Posted on 2004-10-02
6
1,033 Views
Last Modified: 2008-01-09
Hi,

I have the following query:

CREATE TABLE NEW_TABLE
AS
SELECT Q1.*,
       round(MONTHS_BETWEEN(SYSDATE, prsn_birth_date)/12) AS CURR_AGE,
       Q4.BUS_ID,
       Q4.PLCMNT_BUS_STRT_DATE,
       Q4.PLCMNT_TYPE_CODE
  FROM (SELECT PLCMNT_ID,
               PRSN_ID
          FROM (SELECT PLCMNT_ID,
                       PRSN_ID,
                       PLCMNT_BUS_STRT_DATE,
                       BUS_ID,
                       LAG(BUS_ID, 1, 0) OVER(PARTITION BY PLCMNT_ID ORDER BY PLCMNT_BUS_STRT_DATE DESC) AS PREVIOUS_BUS
                  FROM PERM_EVENTS T
                 ORDER BY T.PLCMNT_ID,
                          T.PLCMNT_BUS_STRT_DATE,
                          T.BUS_ID) XL
          WHERE XL.PREVIOUS_BUS <> BUS_ID
          GROUP BY PLCMNT_ID, PRSN_ID
          HAVING COUNT(PLCMNT_BUS_STRT_DATE) > 2) Q1,
(SELECT tt.*
 FROM PLCMNT_BUS tt,
(SELECT PB.PLCMNT_ID,
        MAX(PB.PLCMNT_BUS_STRT_DATE) st_date
        FROM PLCMNT_BUS PB
        WHERE PLCMNT_TYPE_CODE NOT IN ('HO', 'OR'))
        GROUP BY PB.PLCMNT_ID) t2
 WHERE tt.plcmnt_id = t2.plcmnt_id
 AND tt.plcmnt_bus_strt_date = t2.st_date) q4,
 PERSON P
 WHERE q1.plcmnt_id = q4.plcmnt_id
 AND  Q1.PRSN_ID = P.PRSN_ID

Essentially, we are trying to find episodes (by plcmnt_id from the perm_events table) that have more 3 or more records --that do not have the same bus_id twice in a row as well as the current age of the person.  We also want the max start_date for the bus_id of the previous record if the last record has a plcmnt_type_code of 'HO' or 'OR' (We figured making a table that pulled the correct bus_id, plcmnt_id, start_date and for plcmnt_id's that met the criteria would suffice (This is the 2nd part of the process - we create the perm events table first with the events we want to see).  The "NOT IN" clause has caused the make table query to go from 3 minutes to 3 hours.  We tried using the 'NOT EXISTS' clause but it eliminated the whole group of records.  See examples:

TABLES:

PERM_EVENTS
PLCMNT_ID   BUS_ID   PLCMNT_STRT_DATE     END_DATE                PLCMNT_TYPE_CODE
10                25              1/1/04                        1/15/04                             RP
10                24              1/16/04                      1/30/04                            FH
10                90              2/1/04                                                               HO
20                25              1/1/04                         1/15/04                          FH
20                15              1/16/04                       1/30/04                          RP
20                27              2/1/04                                                              FH
30               20                2/1/04                        2/2/04                           FH
30               20                2/2/04                       2/3/04                            RP
30               25                2/3/04                                                            FH
40               20                2/1/04                        2/3/04                           FH
40               25                2/3/04                                                            FH
   
We would want the following results:

For plcmnt_id = 10 we would want bus_id 24 with a start date of 1/16/04 and a type of RP (since the last one has a type of 'HO' - which is one of the ones to keep out if it is the last in the series, we take the previous type, bus_id and start date)

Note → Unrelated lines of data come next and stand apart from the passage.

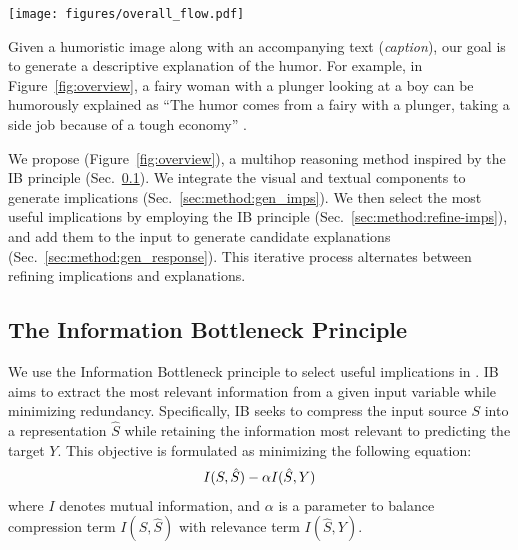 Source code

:\begin{figure*}[t]
  \texttt{[image: figures/overall\_flow.pdf]} \hfill
  \vspace{-8pt}
  \caption {Overview of \method{}. We begin by generating descriptions, implications, and a candidate explanation (steps 1 and 2). Then, we refine the implications and candidate explanations over $h$ iterations using the IB principle (steps 3 to 5), ultimately generating a final explanation from the refined implications and candidate explanations (step 6).}
  \label{fig:overview}
\end{figure*}

Given a humoristic image along with an accompanying text (\textit{caption}), our goal is to generate a descriptive explanation of the humor. For example, in Figure~\ref{fig:overview}, a fairy woman with a plunger looking at a boy can be humorously explained as ``The humor comes from a fairy with a plunger, taking a side job because of a tough economy'' \cite[from the NewYorker dataset;][]{hessel-etal-2023-androids}.

We propose \method{} (Figure~\ref{fig:overview}), a multihop reasoning method inspired by the IB principle (Sec.~\ref{sec:ib}).
We integrate the visual and textual components to generate implications (Sec.~\ref{sec:method:gen_imps}). We then select the most useful implications by employing the IB principle (Sec.~\ref{sec:method:refine-imps}), and add them to the input to generate candidate explanations  (Sec.~\ref{sec:method:gen_response}). This iterative process alternates between refining implications and explanations.

\subsection{The Information Bottleneck Principle}
\label{sec:ib}

We use the Information Bottleneck principle \cite[IB;][]{ib} to select useful implications in \method{}.
IB aims to extract the most relevant information from a given input variable while minimizing redundancy. Specifically, IB seeks to compress the input source $S$ into a representation $\hat{S}$ while retaining the information most relevant to predicting the target $Y$. This objective is formulated as minimizing the following equation:
\begin{align}
    \notag
    I(S, \hat{S}) - \alpha I(\hat{S}, Y)
\end{align}
where $I$ denotes mutual information, and $\alpha$ is a parameter to balance compression term $I(S, \hat{S})$ with relevance term $I(\hat{S}, Y)$.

For plcmnt_id = 20 we would want bus_id = 27 with a start date of 2/1/04 and a type of FH (keep as the type is not in the elimination list)

We don't want plcmnt_id = 30 because it has 2 bus_id's that are the same (in a row) and we don't want plcmnt_id = 40 because it only has 2 records

If we used the NOT EXISTS clause plcmnt_id = 10 was eliminated altogether.

Any ideas would be greatly appreciated.

thanks
0
Comment
Question by:dreamerw7
6 Comments
 
LVL 23

Expert Comment

by:seazodiac
Comment Utility
try to change NOT IN clause to this:

change from        WHERE PLCMNT_TYPE_CODE NOT IN ('HO', 'OR'))

to


       WHERE PLCMNT_TYPE_CODE <>'HO' and  PLCMNT_TYPE_CODE <>'OR'
0
 
LVL 6

Accepted Solution

by:
morphman earned 500 total points
Comment Utility
If you can re-write the query so that IN is used (ie. are there are fixed number of PLCMNT_TYPE_CODEs you can put in an IN query to stop the use of NOT IN?)

NOT IN is one of the most unperformant query clauses, as in most cases it causes a full scan. As your query is using the NOT IN within a correlated subquery, this is doubly worse as the scan is required for each record in t2.

Paste your explain plan into here, and we might be able to place an appropriate hint to help execution...
0
 

Author Comment

by:dreamerw7
Comment Utility
Question:  Would and "IN" Clause with MANY values still be faster than the not in?  I think  there are 17
0
PRTG Network Monitor: Intuitive Network Monitoring

Network Monitoring is essential to ensure that computer systems and network devices are running. Use PRTG to monitor LANs, servers, websites, applications and devices, bandwidth, virtual environments, remote systems, IoT, and many more. PRTG is easy to set up & use.

 
LVL 6

Expert Comment

by:morphman
Comment Utility
Yes, it may well be faster, as inlist operators work quicker than full scans...
0
 
LVL 21

Expert Comment

by:oleggold
Comment Utility
What surely can help you is changing all "IN" operators with "EXISTS" - works much faster (binary way),change all the multiple  "IN" operators with "EXISTS" or at least try to use multiple "NOT EXISTS" instead of "NOT IN" if its lesser work for You.
Really hope it works,
OLEG
0
 
LVL 9

Expert Comment

by:konektor
Comment Utility
difference between "not in" and "not exists" is that subquery in "not in" clausule is executed for each row in master select and compared to left side of condition. u can limit amount of data executed in "not exists" clausule :

select * from master_table where not exists (select 1 from detail_table where detail_table.some_column = master_table.some_column)
is much better than
select * from master_table where some_column not in (select some_column from detail_table)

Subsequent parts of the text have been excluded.